(SUPPLIED ENTRIES begins)

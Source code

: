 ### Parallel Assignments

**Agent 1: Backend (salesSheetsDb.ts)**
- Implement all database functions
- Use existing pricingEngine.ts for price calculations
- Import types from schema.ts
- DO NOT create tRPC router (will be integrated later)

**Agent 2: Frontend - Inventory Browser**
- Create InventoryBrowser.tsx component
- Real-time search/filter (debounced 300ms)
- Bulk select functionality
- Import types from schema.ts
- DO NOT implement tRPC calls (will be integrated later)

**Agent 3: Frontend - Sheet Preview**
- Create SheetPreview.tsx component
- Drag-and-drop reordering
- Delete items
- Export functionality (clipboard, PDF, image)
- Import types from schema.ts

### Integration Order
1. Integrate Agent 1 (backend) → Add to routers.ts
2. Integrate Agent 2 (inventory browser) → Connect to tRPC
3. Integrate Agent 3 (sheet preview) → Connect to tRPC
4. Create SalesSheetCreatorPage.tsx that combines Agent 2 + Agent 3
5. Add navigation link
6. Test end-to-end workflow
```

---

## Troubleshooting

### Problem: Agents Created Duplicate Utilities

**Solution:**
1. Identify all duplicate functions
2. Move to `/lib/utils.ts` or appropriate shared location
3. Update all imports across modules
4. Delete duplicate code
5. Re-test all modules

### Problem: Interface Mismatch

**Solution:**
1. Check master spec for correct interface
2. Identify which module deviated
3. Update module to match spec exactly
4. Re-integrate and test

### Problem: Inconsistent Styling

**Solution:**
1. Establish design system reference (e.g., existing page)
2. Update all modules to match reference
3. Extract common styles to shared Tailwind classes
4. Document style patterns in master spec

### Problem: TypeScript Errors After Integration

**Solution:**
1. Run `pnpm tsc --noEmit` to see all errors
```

(SUPPLIED ENTRIES ends)

THE TASK => What lines of the preceding data include the string "functions"? Pull them out.

RESULT OF THE EXERCISE =>
- Implement all database functions
1. Identify all duplicate functions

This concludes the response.